Sakari Kannosto (b. 1973) lives in Vantaa and works in Helsinki and Espoo, Finland. He graduated from the Academy of Fine Arts 2005. Kannosto has exhibited widely since 1998, and his work has been shown in various fairs in the USA. After completing an artist-in-residence at the Arabia Art Department in Helsinki, he became a permanent member in January 2020. His work can be found in the collections of Aalto University, the Finnish State Art Deposit, and the Art Museum of Tampere. He Is represented by Hostler Burrows Gallery in the USA. His latest solo exhibition was at Hostler Burrows’s HB381 Gallery in New York in 2022, and the next solo exhibition will be in Gallery Sculptor in Helsinki in 2025. Kannosto is also a Lecturer of Fine Arts at Omnia in Espoo. In 2014 he was granted an honorary award for environmental education.
Sakari Kannosto’s fantastical and figurative sculptures are inspired by fables, ancient mythologies and Finnish folklore. His part human, part mermaid, part animal, part plant beings refer to the myth that animals can shape shift, traveling between worlds as protectors. Imbued with whimsy and humor, Kannosto’s work is also underscored by a deep environmental consciousness. By reimagining a future where humans unite with nature to create adaptive, survivalist families, he addresses the potentially disastrous environmental consequences brought on by the industrialized world. Kannosto has used many different materials in his career. Now his primary focus is on ceramic sculptures and large-scale installations.
Visit Sakari Kannosto’s website and Instagram page.
Featured work
Children of the Flood, 2022
Oblivion, 2023
Raiders of the cursed Earth, 2019
From the Stars, 2023
To me, stoneware is a paramount material and medium. Since the beginning of time, people have marked and molded the most important information on clay. According to ancient traditions, clay has functioned as the carrier of wishes and dreams for fertility, harvest, and prey. Ceramics is also a tool for creativity, play, humor, and storytelling. I am interested in clay as a conveyor of strong narrative expression and as a performer of provocative forms. I investigate the possibilities of clay acting as a light- and gravity-challenging medium of expression, instead of its traditional nature as a heavy, earthy material. Combining clay with other materials, such as glass and steel, has the potential to bring out new, airy dimensions in its use.
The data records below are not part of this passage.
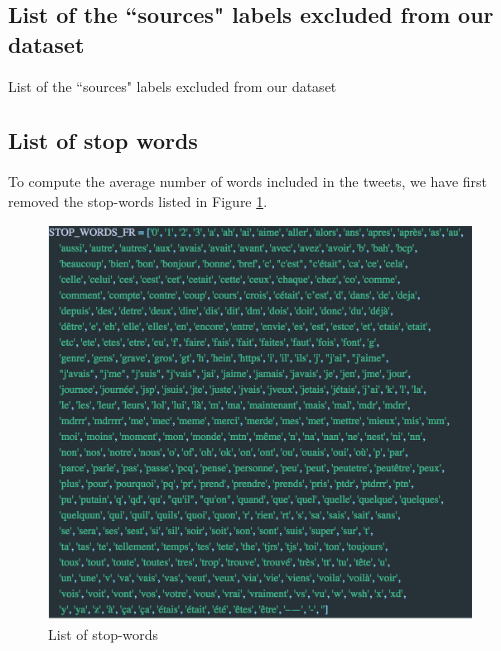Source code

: \subsection{List of the ``sources" labels excluded from our dataset} \label{Appendix:Bots}
\begin{table}[H]
    \centering
    \resizebox*{!}{\dimexpr\textheight-1\baselineskip\relax}{
    
    }
    \caption{List of the ``sources" labels excluded from our dataset}
    \label{tab:botlist}
\end{table}


\subsection{List of stop words}
\label{Appendix:StopWords}
To compute the average number of words included in the tweets, we have first removed the stop-words listed in Figure \ref{fig:stop_words}.

\begin{figure}
\begin{center}
\includegraphics[scale=.7]{figures/stop_words.png}
\end{center}
\vspace{.5cm}	
	\caption{List of stop-words}
	\label{fig:stop_words}
\end{figure}


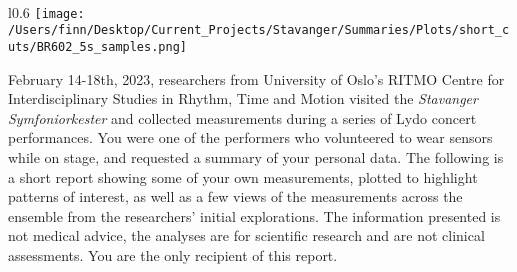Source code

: \ %
\vspace{0.5cm}

\begin{center}
\begin{minipage}[h]{0.90\linewidth}
	\begin{wrapfigure}{l}{0.6\textwidth}
		\texttt{[image: /Users/finn/Desktop/Current\_Projects/Stavanger/Summaries/Plots/short\_cuts/BR602\_5s\_samples.png]}
		\\	%
	\end{wrapfigure}
	
	 February 14-18th, 2023, researchers from University of Oslo's RITMO Centre for Interdisciplinary Studies in Rhythm, Time and Motion visited the \textit{Stavanger Symfoniorkester} and collected measurements during a series of Lydo concert performances. You were one of the performers who volunteered to wear sensors while on stage, and requested a summary of your personal data. The following is a short report showing some of your own measurements, plotted to highlight patterns of interest, as well as a few views of the measurements across the ensemble from the researchers' initial explorations. The information presented is not medical advice, the analyses are for scientific research and are not clinical assessments. You are the only recipient of this report. 
\end{minipage}
\end{center}
\ %
\vspace{1cm}
	\SepRule

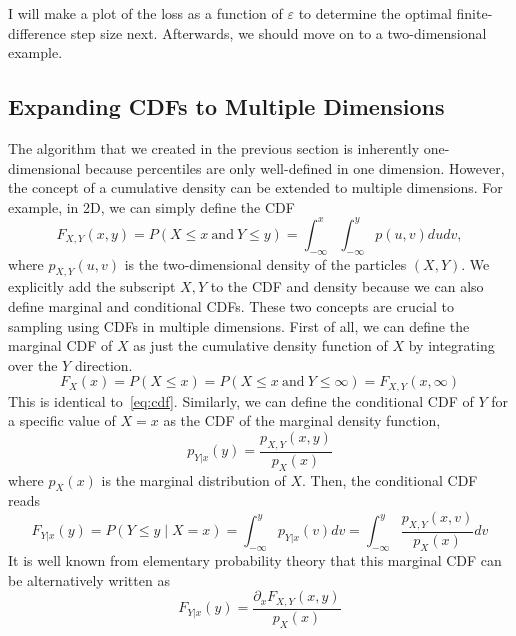 \documentclass{article}
\begin{document}
I will make a plot of the loss as a function of $\varepsilon$ to determine the optimal finite-difference step size next. Afterwards, we should move on to a two-dimensional example.

\subsection{Expanding CDFs to Multiple Dimensions}
The algorithm that we created in the previous section is inherently one-dimensional because percentiles are only well-defined in one dimension. However, the concept of a cumulative density can be extended to multiple dimensions. For example, in 2D, we can simply define the CDF
\begin{equation} \label{eq:cdf_2d}
    F_{X,Y}(x, y) = P\left(X \leq x \ \text{and} \ Y \leq y\right) = \int_{-\infty}^x \int_{-\infty}^y p(u, v) du dv,
\end{equation}
where $p_{X,Y}(u, v)$ is the two-dimensional density of the particles $(X,Y)$. We explicitly add the subscript $X,Y$ to the CDF and density because we can also define marginal and conditional CDFs. These two concepts are crucial to sampling using CDFs in multiple dimensions. First of all, we can define the marginal CDF of $X$ as just the cumulative density function of $X$ by integrating over the $Y$ direction.
\begin{equation} \label{eq:marginal_cdf}
    F_X(x) = P\left(X \leq x\right) = P\left(X \leq x \ \text{and} \ Y \leq \infty\right) = F_{X,Y}(x, \infty)
\end{equation}
This is identical to~\eqref{eq:cdf}. Similarly, we can define the conditional CDF of $Y$ for a specific value of $X = x$ as the CDF of the marginal density function,
\begin{equation}
    p_{Y|x}(y) = \frac{p_{X,Y}(x, y)}{p_X(x)}
\end{equation}
where $p_X(x)$ is the marginal distribution of $X$. Then, the conditional CDF reads
\begin{equation}
    F_{Y|x}(y) = P\left(Y \leq y \mid X = x\right) = \int_{-\infty}^y p_{Y|x}(v) dv = \int_{-\infty}^y \frac{p_{X,Y}(x, v)}{p_X(x)} dv
\end{equation}
It is well known from elementary probability theory that this marginal CDF can be alternatively written as
\begin{equation} \label{eq:conditional_cdf}
    F_{Y|x}(y) = \frac{\partial_x F_{X,Y}(x,y)}{p_X(x)}
\end{equation}
\end{document}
I use the coiling technique to build works of all sizes. They are influenced by art history, folk tales, and popular culture. I often combine elements from my everyday life into my art. I strive for a clear and representational language of form that still maintains expressiveness and improvisation with a rugged appearance. I move in a wide range of subjects in my works and try to find something new and significant for myself with every new topic. I hope that my works and hand print will still remain recognizable through different exhibitions and changes in subject matter, methods, glazes, and materials.
I often let intuition guide my work. I start molding and let my feeling and the clay lead the way. Sometimes, the most imaginative relationships, shapes, and entities emerge that I couldn’t have seen at the beginning.
Environmental themes and our challenge as humanity to find sustainable development in our everyday lives have been significant elements of my storytelling recently. I want to combine several different levels of meaning with my sculptures, and I strive to find a new kind of narrative created in the field of ceramic art.